**DATA TO PROCESS:**
----------------

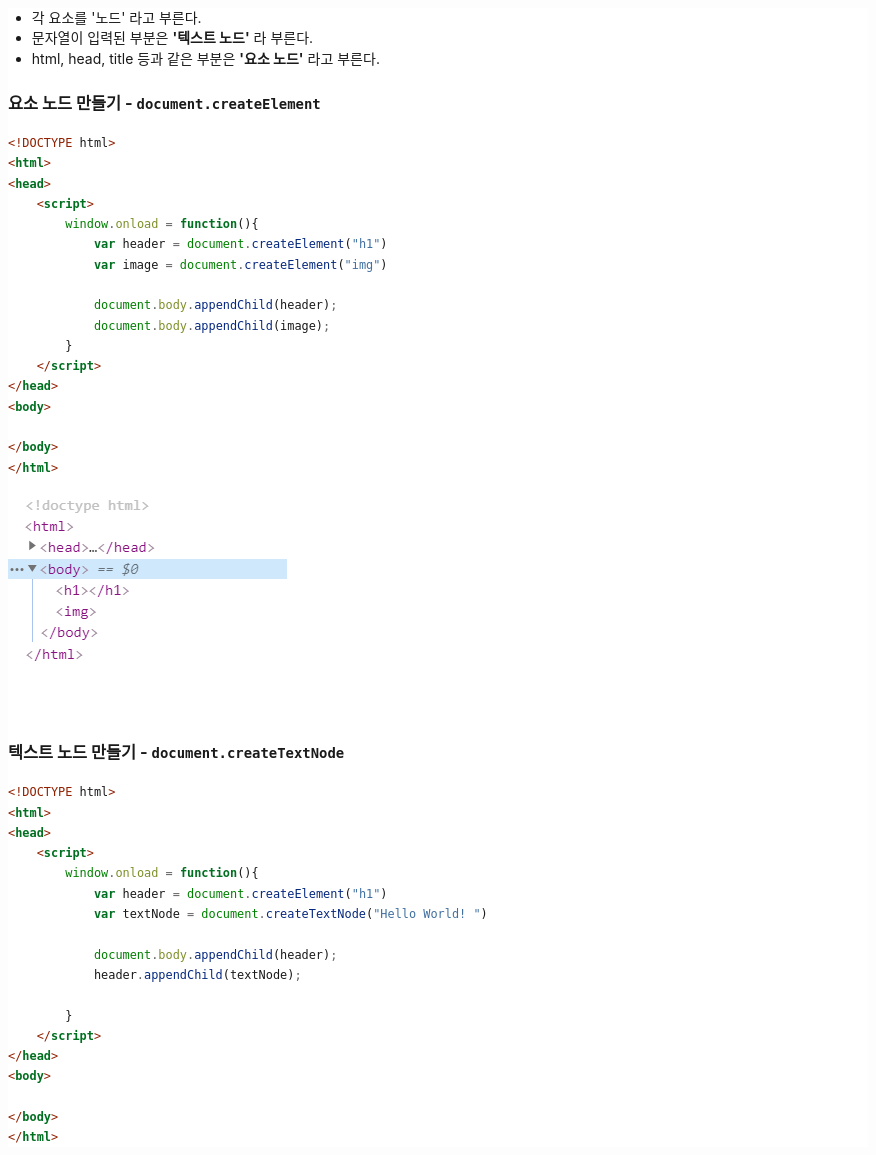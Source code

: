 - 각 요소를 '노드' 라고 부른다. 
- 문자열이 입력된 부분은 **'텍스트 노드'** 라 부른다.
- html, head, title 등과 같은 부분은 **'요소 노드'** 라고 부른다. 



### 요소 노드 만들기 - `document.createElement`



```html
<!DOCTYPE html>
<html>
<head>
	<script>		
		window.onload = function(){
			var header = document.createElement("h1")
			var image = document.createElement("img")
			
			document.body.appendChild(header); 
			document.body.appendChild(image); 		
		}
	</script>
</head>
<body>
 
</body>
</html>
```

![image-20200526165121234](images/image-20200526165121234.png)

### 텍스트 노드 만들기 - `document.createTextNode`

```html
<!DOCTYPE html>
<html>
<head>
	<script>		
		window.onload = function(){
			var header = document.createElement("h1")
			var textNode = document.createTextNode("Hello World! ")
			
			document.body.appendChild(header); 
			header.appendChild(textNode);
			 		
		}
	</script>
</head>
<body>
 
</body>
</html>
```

----------------

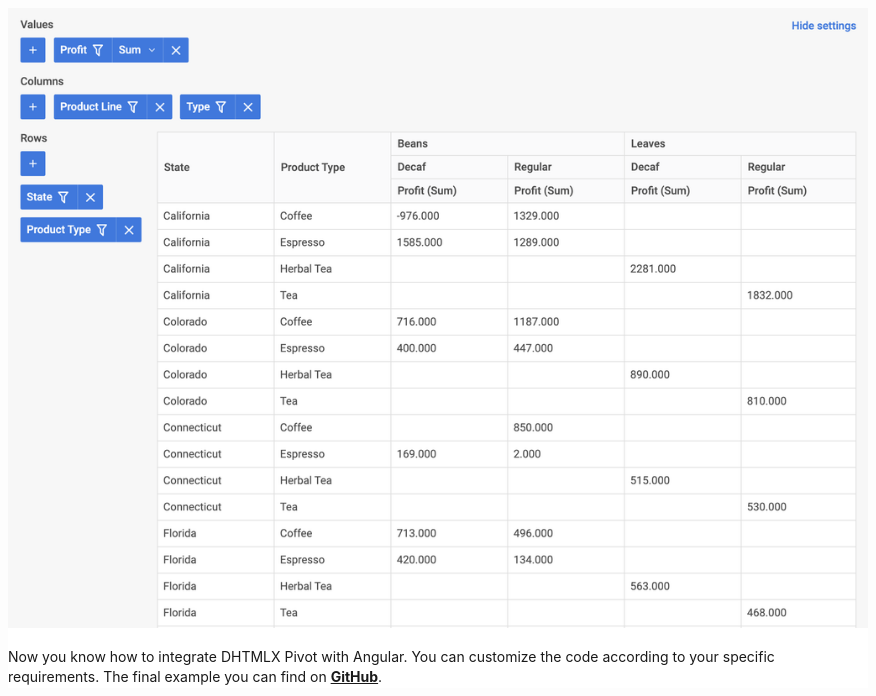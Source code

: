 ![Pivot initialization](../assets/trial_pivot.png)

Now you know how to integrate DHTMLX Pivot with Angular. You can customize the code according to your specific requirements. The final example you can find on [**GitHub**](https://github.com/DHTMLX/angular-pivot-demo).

----------------

Copy out each line of the records where the string "appendChild" appears.

**WORKED SOLUTION:**
			document.body.appendChild(header); 
			document.body.appendChild(image); 		
			document.body.appendChild(header); 
			header.appendChild(textNode);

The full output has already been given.